Material for the task:
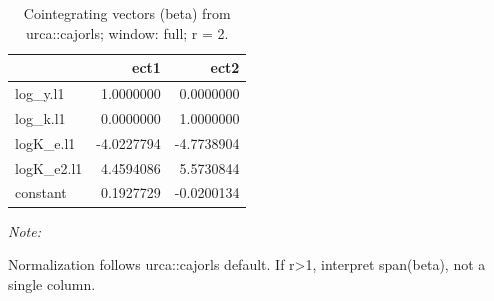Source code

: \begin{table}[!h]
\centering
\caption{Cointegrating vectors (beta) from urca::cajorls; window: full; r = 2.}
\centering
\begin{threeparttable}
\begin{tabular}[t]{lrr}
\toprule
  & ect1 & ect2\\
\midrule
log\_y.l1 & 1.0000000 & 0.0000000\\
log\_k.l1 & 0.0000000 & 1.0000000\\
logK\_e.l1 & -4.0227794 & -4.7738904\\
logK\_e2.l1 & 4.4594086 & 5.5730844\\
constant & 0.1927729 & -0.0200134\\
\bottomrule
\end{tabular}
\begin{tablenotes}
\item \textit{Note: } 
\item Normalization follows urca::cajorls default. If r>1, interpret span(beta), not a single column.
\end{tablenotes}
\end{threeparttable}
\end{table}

--

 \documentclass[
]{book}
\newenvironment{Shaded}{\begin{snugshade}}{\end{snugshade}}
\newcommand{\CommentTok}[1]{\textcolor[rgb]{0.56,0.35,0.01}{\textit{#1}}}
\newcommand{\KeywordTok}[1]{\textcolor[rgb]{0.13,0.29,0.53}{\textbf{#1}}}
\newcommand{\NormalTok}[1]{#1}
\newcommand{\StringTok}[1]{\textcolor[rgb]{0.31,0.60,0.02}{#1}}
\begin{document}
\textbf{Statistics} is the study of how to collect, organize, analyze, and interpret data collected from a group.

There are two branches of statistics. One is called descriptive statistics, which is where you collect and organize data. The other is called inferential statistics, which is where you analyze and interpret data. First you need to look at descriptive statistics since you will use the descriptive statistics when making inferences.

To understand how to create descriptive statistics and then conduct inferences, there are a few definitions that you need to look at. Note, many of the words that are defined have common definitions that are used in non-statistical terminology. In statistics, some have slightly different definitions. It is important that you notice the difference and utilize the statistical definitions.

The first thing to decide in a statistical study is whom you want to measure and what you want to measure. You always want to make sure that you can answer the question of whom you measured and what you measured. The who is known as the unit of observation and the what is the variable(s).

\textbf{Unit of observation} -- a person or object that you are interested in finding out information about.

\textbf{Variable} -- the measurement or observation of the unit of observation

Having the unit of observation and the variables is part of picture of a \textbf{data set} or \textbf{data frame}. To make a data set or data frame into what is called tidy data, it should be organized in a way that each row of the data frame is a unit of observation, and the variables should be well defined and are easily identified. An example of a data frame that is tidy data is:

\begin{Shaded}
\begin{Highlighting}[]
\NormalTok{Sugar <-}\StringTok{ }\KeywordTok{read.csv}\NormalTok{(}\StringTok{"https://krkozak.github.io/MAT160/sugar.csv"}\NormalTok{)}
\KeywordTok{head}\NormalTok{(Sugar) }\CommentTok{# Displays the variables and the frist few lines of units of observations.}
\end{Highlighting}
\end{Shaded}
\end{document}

--

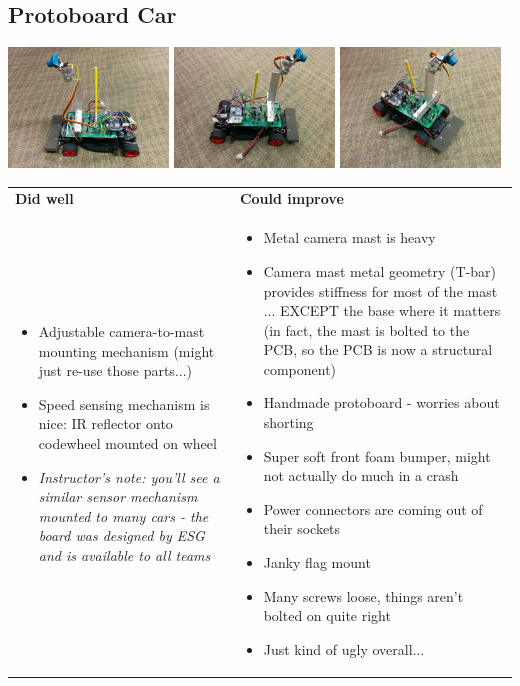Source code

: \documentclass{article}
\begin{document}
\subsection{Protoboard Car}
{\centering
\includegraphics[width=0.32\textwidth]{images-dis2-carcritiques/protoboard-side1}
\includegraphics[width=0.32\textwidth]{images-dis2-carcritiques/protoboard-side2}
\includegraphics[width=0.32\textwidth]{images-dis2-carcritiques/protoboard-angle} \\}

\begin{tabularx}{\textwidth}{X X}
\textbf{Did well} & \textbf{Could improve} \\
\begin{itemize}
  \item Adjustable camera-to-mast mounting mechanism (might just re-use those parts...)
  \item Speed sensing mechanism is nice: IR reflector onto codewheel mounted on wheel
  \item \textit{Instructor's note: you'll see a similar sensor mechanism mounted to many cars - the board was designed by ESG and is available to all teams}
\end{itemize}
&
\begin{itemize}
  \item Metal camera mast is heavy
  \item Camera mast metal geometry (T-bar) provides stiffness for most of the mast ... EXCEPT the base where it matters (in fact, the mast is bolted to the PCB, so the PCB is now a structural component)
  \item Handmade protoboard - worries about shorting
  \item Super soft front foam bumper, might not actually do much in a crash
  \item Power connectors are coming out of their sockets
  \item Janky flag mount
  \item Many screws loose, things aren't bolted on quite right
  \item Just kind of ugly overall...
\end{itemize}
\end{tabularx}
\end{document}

Required work: Each line in the entries above that includes the string "urca" should be extracted.

Exercise output:
\caption{Cointegrating vectors (beta) from urca::cajorls; window: full; r = 2.}
\item Normalization follows urca::cajorls default. If r>1, interpret span(beta), not a single column.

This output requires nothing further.